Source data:
· · · ·

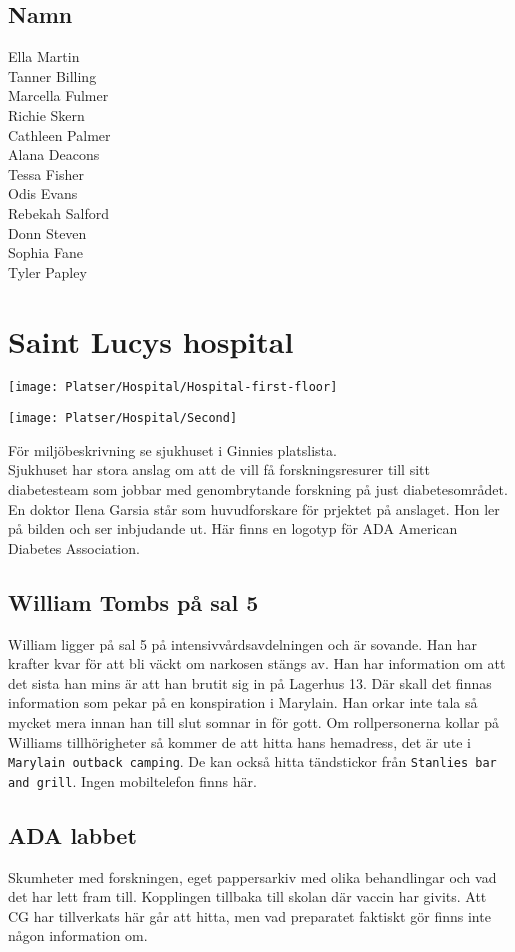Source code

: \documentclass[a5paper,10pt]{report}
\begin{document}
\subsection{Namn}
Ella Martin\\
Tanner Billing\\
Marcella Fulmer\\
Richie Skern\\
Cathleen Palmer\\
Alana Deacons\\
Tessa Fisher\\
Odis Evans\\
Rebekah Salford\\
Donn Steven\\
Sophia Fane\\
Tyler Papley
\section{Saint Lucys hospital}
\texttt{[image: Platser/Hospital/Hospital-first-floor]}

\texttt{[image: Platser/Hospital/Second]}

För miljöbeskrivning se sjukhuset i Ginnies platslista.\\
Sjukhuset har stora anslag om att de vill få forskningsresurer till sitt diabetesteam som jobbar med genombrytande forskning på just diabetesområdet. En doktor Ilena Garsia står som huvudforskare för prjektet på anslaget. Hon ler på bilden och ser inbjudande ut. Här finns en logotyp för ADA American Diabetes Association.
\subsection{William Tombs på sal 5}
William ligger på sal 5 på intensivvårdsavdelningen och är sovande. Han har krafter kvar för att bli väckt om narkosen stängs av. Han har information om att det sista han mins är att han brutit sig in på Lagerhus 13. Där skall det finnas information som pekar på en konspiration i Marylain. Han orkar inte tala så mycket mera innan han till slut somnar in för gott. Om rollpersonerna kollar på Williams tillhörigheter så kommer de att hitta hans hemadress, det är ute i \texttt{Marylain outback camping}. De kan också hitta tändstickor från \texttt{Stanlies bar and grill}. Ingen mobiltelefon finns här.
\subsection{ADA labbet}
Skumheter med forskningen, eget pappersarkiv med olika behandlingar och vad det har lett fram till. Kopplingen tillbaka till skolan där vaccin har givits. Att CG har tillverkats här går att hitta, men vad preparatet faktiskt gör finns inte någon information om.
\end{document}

· · · ·

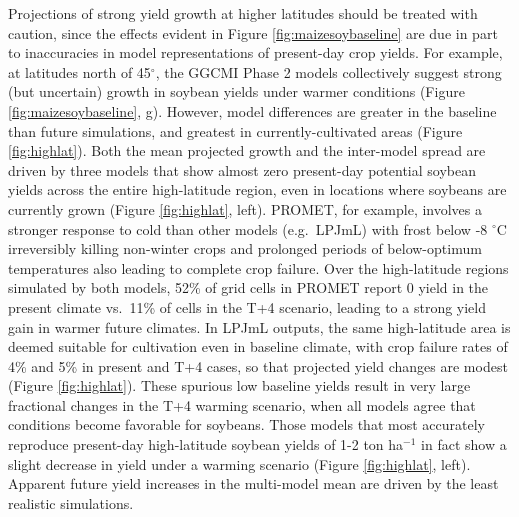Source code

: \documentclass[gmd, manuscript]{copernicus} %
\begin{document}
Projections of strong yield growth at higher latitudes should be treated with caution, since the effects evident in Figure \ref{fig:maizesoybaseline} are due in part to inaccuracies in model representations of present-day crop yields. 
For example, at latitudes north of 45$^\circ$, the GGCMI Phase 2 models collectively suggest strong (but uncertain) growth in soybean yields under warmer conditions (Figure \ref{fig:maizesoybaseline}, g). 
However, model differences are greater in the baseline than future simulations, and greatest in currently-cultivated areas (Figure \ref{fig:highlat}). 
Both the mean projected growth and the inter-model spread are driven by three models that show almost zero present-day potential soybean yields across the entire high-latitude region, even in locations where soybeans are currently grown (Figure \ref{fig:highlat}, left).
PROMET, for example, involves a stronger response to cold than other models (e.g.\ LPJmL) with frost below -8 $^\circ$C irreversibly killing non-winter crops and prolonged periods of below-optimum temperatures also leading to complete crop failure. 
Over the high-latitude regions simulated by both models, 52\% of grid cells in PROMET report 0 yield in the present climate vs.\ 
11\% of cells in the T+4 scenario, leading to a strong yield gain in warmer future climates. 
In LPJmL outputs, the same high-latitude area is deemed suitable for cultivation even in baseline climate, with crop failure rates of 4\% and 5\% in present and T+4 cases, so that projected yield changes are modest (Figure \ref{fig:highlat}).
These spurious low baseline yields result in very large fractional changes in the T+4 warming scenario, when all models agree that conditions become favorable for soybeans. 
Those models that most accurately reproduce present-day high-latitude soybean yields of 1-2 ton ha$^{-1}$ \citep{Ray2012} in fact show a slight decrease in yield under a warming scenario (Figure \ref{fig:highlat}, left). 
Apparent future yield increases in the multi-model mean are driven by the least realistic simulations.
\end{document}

· · · ·

INSTRUCTIONS FOR THE TASK: Looking at the records, report the number of lines that hold the string "maizesoybaseline", with no other text.

REPLY TO THE EXERCISE: 2